Rarement l’annonce de la composition de la Commission européenne aura été précédée de telles péripéties ! A 24 heures du rendez-vous d’Ursula von der Leyen avec le Parlement européen, le remplacement in extremis de Thierry Breton par Stéphane Séjourné comme candidat désigné de la France a fait l’effet d’un coup de théâtre à Bruxelles. Cet épisode, déjà inédit en soi, est venu s’ajouter au feuilleton slovène, responsable du report d’une semaine de la distribution des portefeuilles. D’ailleurs, le Premier ministre Robert Golob, sous pression de son opposition, n’avait toujours pas officialisé la candidature de la diplomate Marta Kos ce lundi 16 septembre en fin d’après-midi.

Sauf changement de dernière minute, la présidente de la Commission semble malgré tout décidée à dévoiler qui fera quoi dès ce mardi 17 septembre. En obtenant l’éviction du puissant commissaire français sortant, la conservatrice allemande a montré qu’elle veut davantage imposer sa marque sur son équipe, même si elle a échoué à obtenir un équilibre paritaire entre hommes et femmes. Si elle ne choisit pas les candidats et candidates proposées par les Etats-membres, l’Allemande peut décider quel périmètre de responsabilité elle leur confie.

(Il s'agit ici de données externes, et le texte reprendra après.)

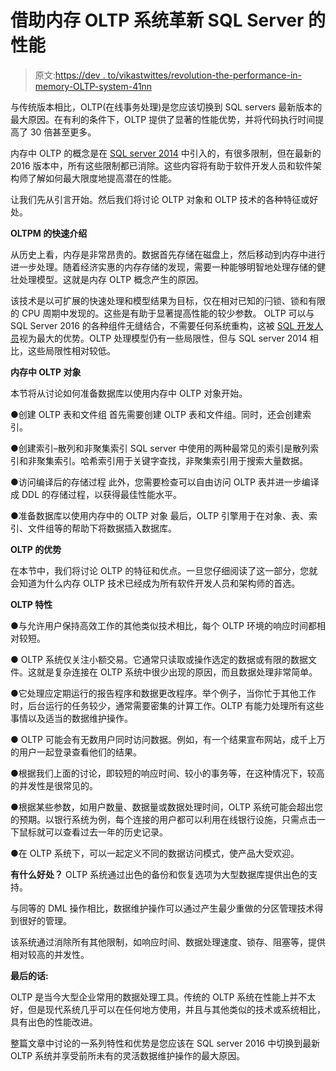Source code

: # 借助内存 OLTP 系统革新 SQL Server 的性能

> 原文:[https://dev . to/vikastwittes/revolution-the-performance-in-memory-OLTP-system-41nn](https://dev.to/vikastwittes/revolutionize-the-performance-in-sql-server-with-in-memory-oltp-system-41nn)

与传统版本相比，OLTP(在线事务处理)是您应该切换到 SQL servers 最新版本的最大原因。在有利的条件下，OLTP 提供了显著的性能优势，并将代码执行时间提高了 30 倍甚至更多。

内存中 OLTP 的概念是在 [SQL server 2014](https://technet.microsoft.com/en-us/library/hh393556(v=sql.110).aspx) 中引入的，有很多限制，但在最新的 2016 版本中，所有这些限制都已消除。这些内容将有助于软件开发人员和软件架构师了解如何最大限度地提高潜在的性能。

让我们先从引言开始。然后我们将讨论 OLTP 对象和 OLTP 技术的各种特征或好处。

**OLTPM 的快速介绍**

从历史上看，内存是非常昂贵的。数据首先存储在磁盘上，然后移动到内存中进行进一步处理。随着经济实惠的内存存储的发现，需要一种能够明智地处理存储的健壮处理模型。这就是内存 OLTP 概念产生的原因。

该技术是以可扩展的快速处理和模型结果为目标，仅在相对已知的闩锁、锁和有限的 CPU 周期中发现的。这些是有助于显著提高性能的较少参数。
OLTP 可以与 SQL Server 2016 的各种组件无缝结合，不需要任何系统重构，这被 [SQL 开发人员](https://www.janbasktraining.com/blog/microsoft-sql-server-developer/)视为最大的优势。OLTP 处理模型仍有一些局限性，但与 SQL server 2014 相比，这些局限性相对较低。

**内存中 OLTP 对象**

本节将从讨论如何准备数据库以使用内存中 OLTP 对象开始。

●创建 OLTP 表和文件组
首先需要创建 OLTP 表和文件组。同时，还会创建索引。

●创建索引–散列和非聚集索引
SQL server 中使用的两种最常见的索引是散列索引和非聚集索引。哈希索引用于关键字查找，非聚集索引用于搜索大量数据。

●访问编译后的存储过程
此外，您需要检查可以自由访问 OLTP 表并进一步编译成 DDL 的存储过程，以获得最佳性能水平。

●准备数据库以使用内存中的 OLTP 对象
最后，OLTP 引擎用于在对象、表、索引、文件组等的帮助下将数据插入数据库。

**OLTP 的优势**

在本节中，我们将讨论 OLTP 的特征和优点。一旦您仔细阅读了这一部分，您就会知道为什么内存 OLTP 技术已经成为所有软件开发人员和架构师的首选。

**OLTP 特性**

●与允许用户保持高效工作的其他类似技术相比，每个 OLTP 环境的响应时间都相对较短。

● OLTP 系统仅关注小额交易。它通常只读取或操作选定的数据或有限的数据文件。这就是复杂连接在 OLTP 系统中很少出现的原因，而且数据处理非常简单。

●它处理应定期运行的报告程序和数据更改程序。举个例子，当你忙于其他工作时，后台运行的任务较少，通常需要密集的计算工作。OLTP 有能力处理所有这些事情以及适当的数据维护操作。

● OLTP 可能会有无数用户同时访问数据。例如，有一个结果宣布网站，成千上万的用户一起登录查看他们的结果。

●根据我们上面的讨论，即较短的响应时间、较小的事务等，在这种情况下，较高的并发性是很常见的。

●根据某些参数，如用户数量、数据量或数据处理时间，OLTP 系统可能会超出您的预期。以银行系统为例，每个连接的用户都可以利用在线银行设施，只需点击一下鼠标就可以查看过去一年的历史记录。

●在 OLTP 系统下，可以一起定义不同的数据访问模式，使产品大受欢迎。

**有什么好处？**
OLTP 系统通过出色的备份和恢复选项为大型数据库提供出色的支持。

与同等的 DML 操作相比，数据维护操作可以通过产生最少重做的分区管理技术得到很好的管理。

该系统通过消除所有其他限制，如响应时间、数据处理速度、锁存、阻塞等，提供相对较高的并发性。

**最后的话:**

OLTP 是当今大型企业常用的数据处理工具。传统的 OLTP 系统在性能上并不太好，但是现代系统几乎可以在任何地方使用，并且与其他类似的技术或系统相比，具有出色的性能改进。

整篇文章中讨论的一系列特性和优势是您应该在 SQL server 2016 中切换到最新 OLTP 系统并享受前所未有的灵活数据维护操作的最大原因。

“La priorité, c’est le portefeuille et il fallait une personnalité qui ait la confiance des deux présidents pour le porter”, explique l’entourage d’Emmanuel Macron pour justifier l’atterrissage européen du ministre des Affaires étrangères. Même si la Commission européenne avance poliment la même explication mot pour mot, les mauvaises relations entre Ursula von der Leyen et Thierry Breton étaient de notoriété publique. A plusieurs reprises, le responsable du marché intérieur et du numérique s’est ouvertement dressé contre sa patronne ou a agi sans la consulter. Sa tête, c’était le prix à payer par Paris pour sécuriser les responsabilités convoitées.

Séjourné, combien de fonctionnaires ?

Selon l’Elysée, Stéphane Séjourné devrait devenir le vice-président exécutif en charge “des enjeux de souveraineté industrielle, technologique et de compétitivité européenne” chers à Emmanuel Macron et jugés cruciaux par Mario Draghi dans son récent rapport. Il devrait piloter un “cluster”, un groupe de quatre commissaires (Innovation et recherche, commerce et sécurité économique, affaires économiques et financières, services financiers et union des marchés de capitaux). La défense en revanche n’en ferait pas partie. L’ancien patron du groupe centriste au Parlement européen ne pourra s’appuyer que sur une seule direction générale, celle de l’industrie et du marché intérieur (la “DG Grow” en jargon bruxellois) qui devrait néanmoins être renforcée, alors que Thierry Breton, lui, en chapeautait trois lors du mandat précédent. A Bruxelles, le pouvoir réel dépend du nombre de bataillons de fonctionnaires dont vous avez le contrôle…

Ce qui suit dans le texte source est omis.